To do
In the records below, find each line containing the word "manuales" and copy it.

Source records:
----------
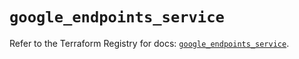 # `google_endpoints_service`

Refer to the Terraform Registry for docs: [`google_endpoints_service`](https://registry.terraform.io/providers/hashicorp/google-beta/6.41.0/docs/resources/google_endpoints_service).
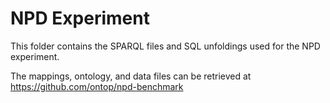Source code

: # NPD Experiment

This folder contains the SPARQL files and SQL unfoldings used for the NPD experiment. 

The mappings, ontology, and data files can be retrieved at https://github.com/ontop/npd-benchmark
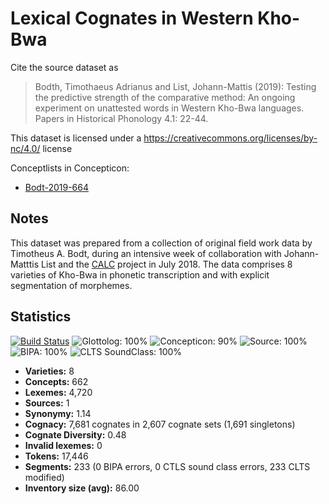 # Lexical Cognates in Western Kho-Bwa

Cite the source dataset as

> Bodth, Timothaeus Adrianus and List, Johann-Mattis (2019): Testing the predictive strength of the comparative method: An ongoing experiment on unattested words in Western Kho-Bwa languages. Papers in Historical Phonology 4.1: 22-44.

This dataset is licensed under a https://creativecommons.org/licenses/by-nc/4.0/ license


Conceptlists in Concepticon:
- [Bodt-2019-664](https://concepticon.clld.org/contributions/Bodt-2019-664)
## Notes

This dataset was prepared from a collection of original field work data by Timotheus A. Bodt, during an intensive week of collaboration with Johann-Matttis List and the [CALC](http://calc.digling.org) project in July 2018. The data comprises 8 varieties of Kho-Bwa in phonetic transcription and with explicit segmentation of morphemes.



## Statistics


[![Build Status](https://travis-ci.org/lexibank/bodtkhobwa.svg?branch=master)](https://travis-ci.org/lexibank/bodtkhobwa)
![Glottolog: 100%](https://img.shields.io/badge/Glottolog-100%25-brightgreen.svg "Glottolog: 100%")
![Concepticon: 90%](https://img.shields.io/badge/Concepticon-90%25-green.svg "Concepticon: 90%")
![Source: 100%](https://img.shields.io/badge/Source-100%25-brightgreen.svg "Source: 100%")
![BIPA: 100%](https://img.shields.io/badge/BIPA-100%25-brightgreen.svg "BIPA: 100%")
![CLTS SoundClass: 100%](https://img.shields.io/badge/CLTS%20SoundClass-100%25-brightgreen.svg "CLTS SoundClass: 100%")

- **Varieties:** 8
- **Concepts:** 662
- **Lexemes:** 4,720
- **Sources:** 1
- **Synonymy:** 1.14
- **Cognacy:** 7,681 cognates in 2,607 cognate sets (1,691 singletons)
- **Cognate Diversity:** 0.48
- **Invalid lexemes:** 0
- **Tokens:** 17,446
- **Segments:** 233 (0 BIPA errors, 0 CTLS sound class errors, 233 CLTS modified)
- **Inventory size (avg):** 86.00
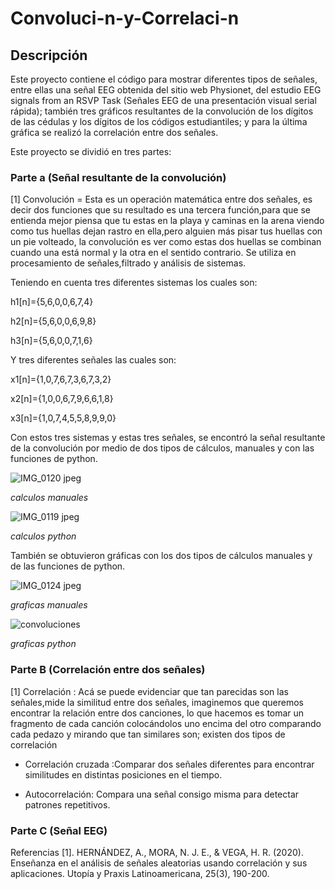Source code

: # Convoluci-n-y-Correlaci-n
## Descripción 
Este proyecto contiene el código para mostrar diferentes tipos de señales, entre ellas una señal EEG obtenida del sitio web Physionet, del estudio EEG signals from an RSVP Task (Señales EEG de una presentación visual serial rápida); también tres gráficos resultantes de la convolución de los dígitos de las cédulas y los dígitos de los códigos estudiantiles; y para la última gráfica se realizó la correlación entre dos señales.  

Este proyecto se dividió en tres partes: 
### Parte a (Señal resultante de la convolución) 
[1] Convolución =  Esta es un operación matemática entre dos señales, es decir dos funciones que su resultado es una tercera función,para que se entienda mejor piensa que tu estas en la playa y caminas en la arena viendo como tus huellas dejan rastro en ella,pero alguien más pisar tus huellas con un pie volteado, la convolución es ver como estas dos huellas se combinan cuando una está normal y la otra en el sentido contrario. Se utiliza en procesamiento de señales,filtrado y análisis de sistemas.


Teniendo en cuenta tres diferentes sistemas los cuales son: 

h1[n]={5,6,0,0,6,7,4}

h2[n]={5,6,0,0,6,9,8}

h3[n]={5,6,0,0,7,1,6}
 
Y tres diferentes señales las cuales son:

x1[n]={1,0,7,6,7,3,6,7,3,2}

x2[n]={1,0,0,6,7,9,6,6,1,8}

x3[n]={1,0,7,4,5,5,8,9,9,0}

Con estos tres sistemas y estas tres señales, se encontró la señal resultante de la convolución por medio de dos tipos de cálculos, manuales y con las funciones de python. 

![IMG_0120 jpeg](https://github.com/user-attachments/assets/e79f8ed0-0c14-47d0-9838-83771375d3f4)

*calculos manuales*

![IMG_0119 jpeg](https://github.com/user-attachments/assets/4fcbf68f-5c8c-4130-ae0a-d3b7fe4464c4)

*calculos python*

También se obtuvieron gráficas  con los dos tipos de cálculos manuales y de las funciones de python.

 ![IMG_0124 jpeg](https://github.com/user-attachments/assets/fc475528-91b2-4d60-a058-e42c1610a2d3)
 
*graficas manuales*

![convoluciones](https://github.com/user-attachments/assets/e9d91491-b652-4721-bccd-146e764eb813)

*graficas python*


### Parte B (Correlación entre dos señales)   


[1] Correlación : Acá se puede evidenciar que tan parecidas son las señales,mide la similitud entre dos señales, imaginemos que queremos encontrar la relación entre dos canciones, lo que hacemos es tomar un fragmento de cada canción colocándolos uno encima del otro comparando cada pedazo y mirando que tan similares son; existen dos tipos de correlación 

- Correlación cruzada :Comparar dos señales diferentes para encontrar similitudes en distintas posiciones en el tiempo.

- Autocorrelación: Compara una señal consigo misma para detectar patrones repetitivos.


### Parte C (Señal EEG) 

Referencias
[1]. HERNÁNDEZ, A., MORA, N. J. E., & VEGA, H. R. (2020). Enseñanza en el análisis de señales aleatorias usando correlación y sus aplicaciones. Utopía y Praxis Latinoamericana, 25(3), 190-200.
----------
Worked solution
Con estos tres sistemas y estas tres señales, se encontró la señal resultante de la convolución por medio de dos tipos de cálculos, manuales y con las funciones de python. 
*calculos manuales*
También se obtuvieron gráficas  con los dos tipos de cálculos manuales y de las funciones de python.
*graficas manuales*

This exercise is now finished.